La deuxième renvoie aux valeurs démocratiques hissées au niveau de « valeurs universelles » qu’aujourd’hui la Chine rejette d’autant plus facilement que surgissent ici et là les effets néfastes des systèmes démocratiques où la valeur « individuelle » a pris le pas, souvent de manière égocentrique, sur l’intérêt collectif.

Liu Xiaobo qui a dédié sa vie à un intérêt supérieur qui le dépasse sans aucun profit personnel, ne peut certes pas être accusé d’égocentrisme. Mais le pouvoir chinois qui l’ostracise comme un intrus hostile, utilise cette idée pour le discréditer. Simultanément, il attise le concept confucéen « d’harmonie 和谐 Hexie » revisité par le strict intérêt politique du parti pour rejeter la démocratie « ferment de discordes et d’instabilité ».

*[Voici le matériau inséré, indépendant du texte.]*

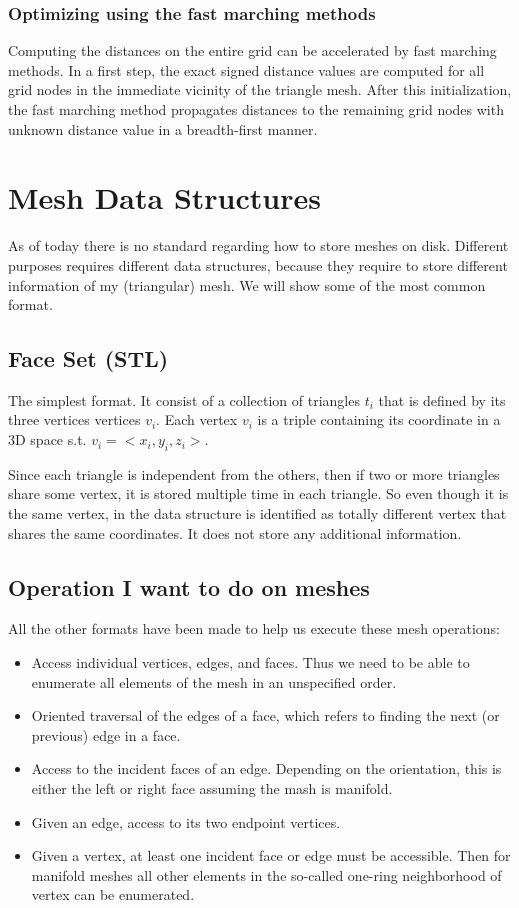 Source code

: \subsubsection{Optimizing using the fast marching methods}
Computing the distances on the entire grid can be accelerated by fast marching methods. In a first step, the exact signed distance values are computed for all grid nodes in the immediate vicinity of the triangle mesh. After this initialization, the fast marching method propagates distances to the remaining grid nodes with unknown distance value in a breadth-first manner.

\section{Mesh Data Structures}
As of today there is no standard regarding how to store meshes on disk. Different purposes requires different data structures, because they require to store different information of my (triangular) mesh. We will show some of the most common format.

\subsection{Face Set (STL)}
The simplest format. It consist of a collection of triangles $t_i$ that is defined by its three vertices vertices $v_{i}$. Each vertex $v_{i}$ is a triple containing its coordinate in a 3D space s.t. $v_{i} = <x_{i}, y_{i}, z_{i}>$.\par
Since each triangle is independent from the others, then if two or more triangles share some vertex, it is stored multiple time in each triangle. So even though it is the same vertex, in the data structure is identified as totally different vertex that shares the same coordinates. It does not store any additional information. 

\subsection{Operation I want to do on meshes}
All the other formats have been made to help us execute these mesh operations:
\begin{itemize}
    \item Access individual vertices, edges, and faces. Thus we need to be able to enumerate all elements of the mesh in an unspecified order.
    \item Oriented traversal of the edges of a face, which refers to finding the next (or previous) edge in a face.
    \item Access to the incident faces of an edge. Depending on the orientation, this is either the left or right face assuming the mash is manifold.
    \item Given an edge, access to its two endpoint vertices.
    \item Given a vertex, at least one incident face or edge must be accessible. Then for manifold meshes all other elements in the so-called one-ring neighborhood of vertex can be enumerated.
\end{itemize}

Par les temps qui courent où resurgissent de puissantes menaces, il n’est pas étonnant que dans nombre de démocraties, assez souvent chez les électeurs les plus jeunes, réapparaisse l’idée qu’un pouvoir fort, mieux en mesure de préserver la cohésion sociale et politique d’un pays, si nécessaire par la force, serait, dans l’intérêt supérieur de la collectivité, plus à même de faire face aux défis qui s’annoncent.

Notes :

[1L’injonction a été formulée par écrit dans une note adressée à la Commission de réforme de la justice réunie en séminaire à Guiyang, capitale du Guizhou, le 10 juillet. C’est Meng Jiangzhu, membre du Bureau Politique et président de la Commission des lois qui s’est chargé de lire le message du président aux membres du séminaire. Mais, s’il est vrai que l’adresse présidentielle évoque le droit et la modernisation, elle ne dit mot de l’indépendance de la justice.

En revanche, la décision de déporter le séminaire dans la province excentrée et pauvre du Guizhou, fief de Chen Min Er (陈敏 尔) membre du Comité Central, protégé et allié de Xi Jinping ardent défenseur de la moralité publique et du fonctionnement efficace et transparent de l’administration donne une indication sur le sens d’une « modernisation de la justice aux caractéristiques chinoises ».

S’il est vrai que la génération politique aux commandes n’est pas prête à sauter le pas d’un justice indépendante pouvant devenir un contrepouvoir, au moins a t-elle l’intention de la rendre moins opaque, plus professionnelle, plus équitable et – c’est le sens du séminaire au Guizhou – plus attentive aux plus démunis et aux plus faibles.